How we built saga rollbacks for Cloudflare Workflows

Post Syndicated from Vaishnav Kavitha original https://blog.cloudflare.com/rollbacks-for-workflows/

Cloudflare Workflows allows you to build durable, multi-step applications with built-in retries and state persistence across long-running processes. When a Workflow executes, each step can call external systems, retry failures, and persist state across restarts. But if one step fails, it may leave earlier work from completed steps in an inconsistent or partial state.

Today we’re shipping saga rollbacks for Workflows, allowing you to declare rollback logic within the step itself, in case of failure.
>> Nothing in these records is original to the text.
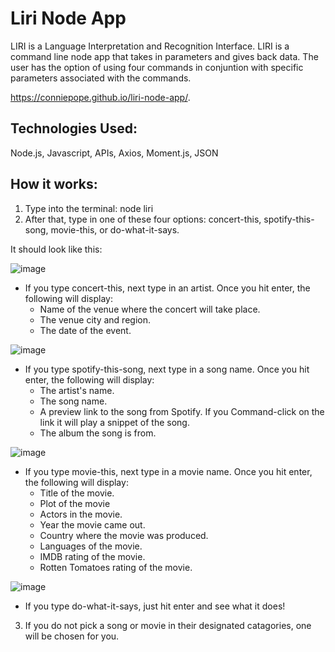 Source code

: # Liri Node App
LIRI is a Language Interpretation and Recognition Interface. LIRI is a command line node app that takes in parameters and gives back data. The user has the option of using four commands in conjuntion with specific parameters associated with the commands. 

https://conniepope.github.io/liri-node-app/.

## Technologies Used:
Node.js, Javascript, APIs, Axios, Moment.js, JSON

## How it works:
1. Type into the terminal: node liri 
2. After that, type in one of these four options: concert-this, spotify-this-song, movie-this, or do-what-it-says. 

  It should look like this:

![image](https://user-images.githubusercontent.com/47279070/60461812-a780e780-9c15-11e9-8761-30b5985a9d29.png)
  * If you type concert-this, next type in an artist. Once you hit enter, the following will display:
       * Name of the venue where the concert will take place.
       * The venue city and region.
       * The date of the event.
       
![image](https://user-images.githubusercontent.com/47279070/60552124-9d391900-9cfb-11e9-8051-3f87cc06f6ff.png)

  * If you type spotify-this-song, next type in a song name. Once you hit enter, the following will display:
       * The artist's name.
       * The song name.
       * A preview link to the song from Spotify. If you Command-click on the link it will play a snippet of the song.
       * The album the song is from.
  
![image](https://user-images.githubusercontent.com/47279070/60552112-8abedf80-9cfb-11e9-83e3-12a64b58923d.png)

  * If you type movie-this, next type in a movie name. Once you hit enter, the following will display:
       * Title of the movie.
       * Plot of the movie
       * Actors in the movie.
       * Year the movie came out.
       * Country where the movie was produced.
       * Languages of the movie.       
       * IMDB rating of the movie.
       * Rotten Tomatoes rating of the movie.
 
![image](https://user-images.githubusercontent.com/47279070/60552137-ac1fcb80-9cfb-11e9-99c5-5949ca8fc35d.png)

  * If you type do-what-it-says, just hit enter and see what it does!
 3. If you do not pick a song or movie in their designated catagories, one will be chosen for you.
  
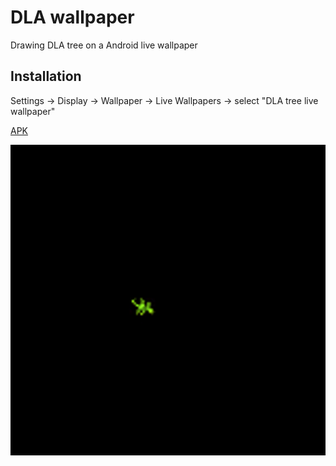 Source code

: # DLA wallpaper
Drawing DLA tree on a Android live wallpaper

## Installation
Settings -> Display -> Wallpaper -> Live Wallpapers -> select "DLA tree live wallpaper"

[APK](https://github.com/dmitryweiner/dla_wallpaper/raw/master/app-debug.apk)

![](dla.gif)

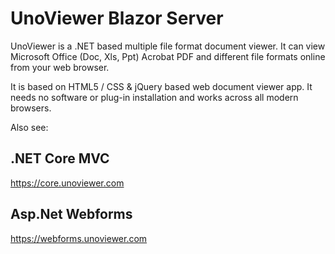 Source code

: # UnoViewer Blazor Server

UnoViewer is a .NET based multiple file format document viewer. It can view Microsoft Office
(Doc, Xls, Ppt) Acrobat PDF and different file formats online from your web browser.

It is based on HTML5 / CSS & jQuery based web document viewer app. It needs no software or plug-in
installation and works across all modern browsers.

Also see:

## .NET Core MVC

https://core.unoviewer.com

## Asp.Net Webforms

https://webforms.unoviewer.com
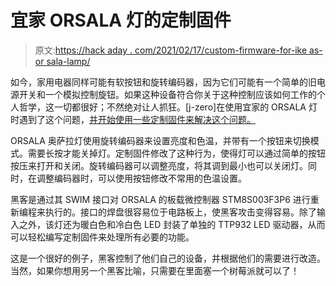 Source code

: # 宜家 ORSALA 灯的定制固件

> 原文:[https://hack aday . com/2021/02/17/custom-firmware-for-ike as-or sala-lamp/](https://hackaday.com/2021/02/17/custom-firmware-for-ikeas-orsala-lamp/)

如今，家用电器同样可能有软按钮和旋转编码器，因为它们可能有一个简单的旧电源开关和一个模拟控制旋钮。如果这种设备符合你关于这种控制应该如何工作的个人哲学，这一切都很好；不然绝对让人抓狂。[j-zero]在使用宜家的 ORSALA 灯时遇到了这个问题，[并开始使用一些定制固件来解决这个问题。](https://github.com/j-zero/orsala_hack)

ORSALA 奥萨拉灯使用旋转编码器来设置亮度和色温，并带有一个按钮来切换模式。需要长按才能关掉灯。定制固件修改了这种行为，使得灯可以通过简单的按钮按压来打开和关闭。旋转编码器可以调整亮度，将其调到最小也可以关闭灯。同时，在调整编码器时，可以使用按钮修改不常用的色温设置。

黑客是通过其 SWIM 接口对 ORSALA 的板载微控制器 STM8S003F3P6 进行重新编程来执行的。接口的焊盘很容易位于电路板上，使黑客攻击变得容易。除了输入之外，该灯还为暖白色和冷白色 LED 封装了单独的 TTP932 LED 驱动器，从而可以轻松编写定制固件来处理所有必要的功能。

这是一个很好的例子，黑客控制了他们自己的设备，并根据他们的需要进行改造。当然，如果你想用另一个黑客比喻，只需要在里面塞一个树莓派就可以了！ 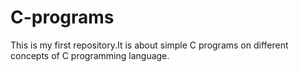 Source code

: # C-programs
This is my first repository.It is about simple C programs on different concepts of C programming language.
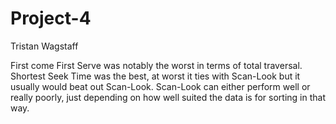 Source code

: Project-4
=====================
Tristan Wagstaff

First come First Serve was notably the worst in terms of total traversal. Shortest Seek Time was the best, at worst it ties with Scan-Look but it usually would beat out Scan-Look. Scan-Look can either perform well or really poorly, just depending on how well suited the data is for sorting in that way.

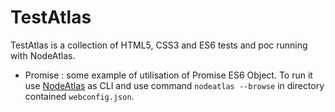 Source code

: # TestAtlas #

TestAtlas is a collection of HTML5, CSS3 and ES6 tests and poc running with NodeAtlas.

- Promise : some example of utilisation of Promise ES6 Object.
   To run it use [NodeAtlas](https://github.com/Haeresis/NodeAtlas) as CLI and use command `nodeatlas --browse` in directory contained `webconfig.json`. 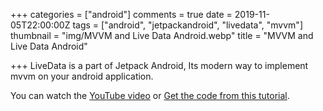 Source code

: +++
categories = ["android"]
comments = true
date = 2019-11-05T22:00:00Z
tags = ["android", "jetpackandroid", "livedata", "mvvm"]
thumbnail = "img/MVVM and Live Data Android.webp"
title = "MVVM and Live Data Android"

+++
LiveData is a part of Jetpack Android, Its modern way to implement mvvm on your android application.

You can watch the [YouTube video](https://youtu.be/35fty-9FczA) or [Get the code from this tutorial](https://github.com/sen-coder/MVVM-and-Live-Data-Android). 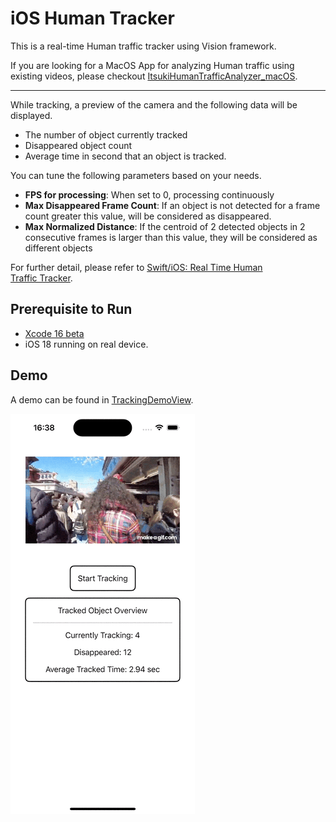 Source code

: # iOS Human Tracker

This is a real-time Human traffic tracker using Vision framework.<br>

If you are looking for a MacOS App for analyzing Human traffic using existing videos, please checkout [ItsukiHumanTrafficAnalyzer_macOS](https://github.com/0Itsuki0/ItsukiHumanTrafficAnalyzer_macOS).

------
While tracking, a preview of the camera and the following data will be displayed.

- The number of object currently tracked
- Disappeared object count
- Average time in second that an object is tracked.


You can tune the following parameters based on your needs.

- **FPS for processing**: When set to 0, processing continuously
- **Max Disappeared Frame Count**: If an object is not detected for a frame count greater this value, will be considered as disappeared.
- **Max Normalized Distance**: If the centroid of 2 detected objects in 2 consecutive frames is larger than this value, they will be considered as different objects


For further detail, please refer to [Swift/iOS: Real Time Human Traffic Tracker](https://medium.com/@itsuki.enjoy/swift-ios-real-time-human-traffic-tracker-01f1f6ade3f3).


## Prerequisite to Run
- [Xcode 16 beta](https://developer.apple.com/download)
- iOS 18 running on real device.


## Demo
A demo can be found in [TrackingDemoView](./ItsukiTracker/View/TrackingDemoView.swift).


![Demo](./ReadmeAsset/trackingDemo.gif)
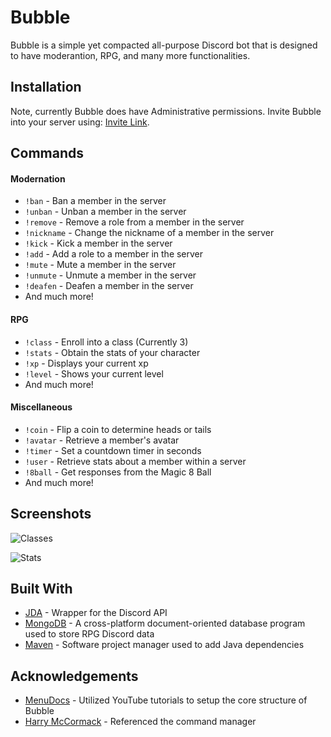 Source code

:
# Bubble

Bubble is a simple yet compacted all-purpose Discord bot that is designed to have moderantion, RPG, and many more functionalities. 


## Installation

Note, currently Bubble does have Administrative permissions. Invite Bubble into your server using: [Invite Link](https://discord.com/api/oauth2/authorize?client_id=987788631185977384&permissions=8&scope=bot). 


## Commands

#### Modernation
- `!ban` - Ban a member in the server 
- `!unban` - Unban a member in the server 
- `!remove` - Remove a role from a member in the server 
- `!nickname` - Change the nickname of a member in the server 
- `!kick` - Kick a member in the server 
- `!add` - Add a role to a member in the server 
- `!mute` - Mute a member in the server 
- `!unmute` - Unmute a member in the server 
- `!deafen` - Deafen a member in the server 
- And much more!

#### RPG
- `!class` - Enroll into a class (Currently 3)
- `!stats` - Obtain the stats of your character 
- `!xp` - Displays your current xp 
- `!level` - Shows your current level 
- And much more!

#### Miscellaneous 
- `!coin` - Flip a coin to determine heads or tails 
- `!avatar` - Retrieve a member's avatar
- `!timer` - Set a countdown timer in seconds 
- `!user` - Retrieve stats about a member within a server 
- `!8ball` - Get responses from the Magic 8 Ball 
- And much more!
## Screenshots

![Classes](https://user-images.githubusercontent.com/94028330/175797336-d7f29ae7-22d3-4d36-bbab-f93980ff5150.png)

![Stats](https://user-images.githubusercontent.com/94028330/175797166-d35214e8-95dd-4ea2-b9e6-3a6253ffaf11.png) 

## Built With

- [JDA](https://github.com/DV8FromTheWorld/JDA) - Wrapper for the Discord API
- [MongoDB](https://www.mongodb.com/) - A cross-platform document-oriented database program used to store RPG Discord data 
- [Maven](https://maven.apache.org/) - Software project manager used to add Java dependencies 

## Acknowledgements

 - [MenuDocs](https://www.youtube.com/watch?v=dOmyJhB_feM&list=PLWnw41ah3I4YxBetY8iCa-b9t1JwV2jsW) - Utilized YouTube tutorials to setup the core structure of Bubble
 - [Harry McCormack](https://github.com/haz8989) - Referenced the command manager
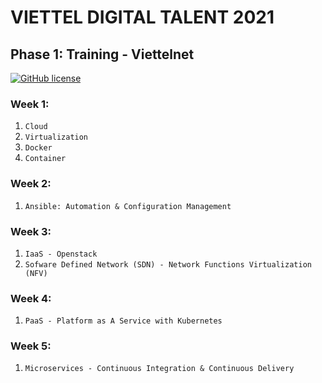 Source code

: # VIETTEL DIGITAL TALENT 2021
## Phase 1: Training - Viettelnet

[![GitHub license](https://img.shields.io/badge/license-MIT-blue.svg)](https://github.com/meobilivang/Phase-1-Training-VTDT-VTNET/blob/master/LICENSE)

### Week 1: 
1. `Cloud`
2. `Virtualization`
3. `Docker`
4. `Container`

### Week 2: 
1. `Ansible: Automation & Configuration
Management`

### Week 3: 
1. `IaaS - Openstack`
2. `Sofware Defined Network (SDN) - Network Functions Virtualization (NFV)`

### Week 4: 
1. `PaaS - Platform as A Service with Kubernetes`

### Week 5: 
1. `Microservices - Continuous Integration & Continuous Delivery`

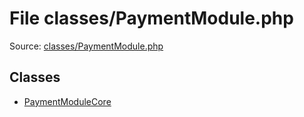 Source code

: File classes/PaymentModule.php
=========

Source: [classes/PaymentModule.php](https://github.com/PrestaShop/PrestaShop/blob/1.6.1.2/classes/PaymentModule.php)


Classes
-------

* [PaymentModuleCore](class.PaymentModuleCore.md)

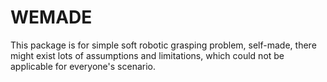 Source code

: # WEMADE
This package is for simple soft robotic grasping problem, self-made, there might exist lots of assumptions and limitations, which could not be applicable for everyone's scenario.

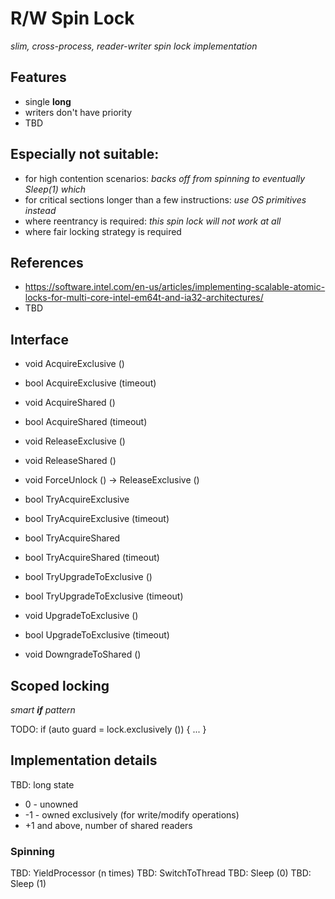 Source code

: # R/W Spin Lock
*slim, cross-process, reader-writer spin lock implementation*

## Features
* single **long**
* writers don't have priority
* TBD

## Especially not suitable:
* for high contention scenarios: *backs off from spinning to eventually Sleep(1) which*
* for critical sections longer than a few instructions: *use OS primitives instead*
* where reentrancy is required: *this spin lock will not work at all*
* where fair locking strategy is required

## References
* https://software.intel.com/en-us/articles/implementing-scalable-atomic-locks-for-multi-core-intel-em64t-and-ia32-architectures/
* TBD

## Interface

* void AcquireExclusive ()
* bool AcquireExclusive (timeout)
* void AcquireShared ()
* bool AcquireShared (timeout)

* void ReleaseExclusive ()
* void ReleaseShared ()
* void ForceUnlock () -> ReleaseExclusive ()

* bool TryAcquireExclusive 
* bool TryAcquireExclusive (timeout)
* bool TryAcquireShared
* bool TryAcquireShared (timeout)
* bool TryUpgradeToExclusive ()
* bool TryUpgradeToExclusive (timeout)

* void UpgradeToExclusive ()
* bool UpgradeToExclusive (timeout)
* void DowngradeToShared ()

## Scoped locking
*smart **if** pattern*

TODO: if (auto guard = lock.exclusively ()) { ... }


## Implementation details

TBD: long state
 - 0 - unowned
 - -1 - owned exclusively (for write/modify operations)
 - +1 and above, number of shared readers

### Spinning

TBD: YieldProcessor (n times)
TBD: SwitchToThread
TBD: Sleep (0)
TBD: Sleep (1)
For example, consider a workflow for transferring funds between accounts at two different banks:

Debit from account at Bank A
Credit to account at Bank B
Send email confirmation to both account owners

What happens if Step 2, the credit to account at Bank B, fails? Once the debit succeeds at Bank A, the transaction is committed and the money has left its system. As the orchestrator of the transaction, you cannot simply “undo” the operation in Bank A’s system. Instead, the money must be credited back to the account at Bank A through a new operation that semantically reverses the first one.

This pairing of an operation and its compensation logic is called the saga pattern.

Before today, developers had to implement their own compensation logic to track what succeeded, what failed, and what actions should be taken upon failure, outside of the steps’ direct definitions. Now, you can define compensation logic for each step.do() as an argument within the steps themselves, maintaining your workflow’s durability for the rollback as well.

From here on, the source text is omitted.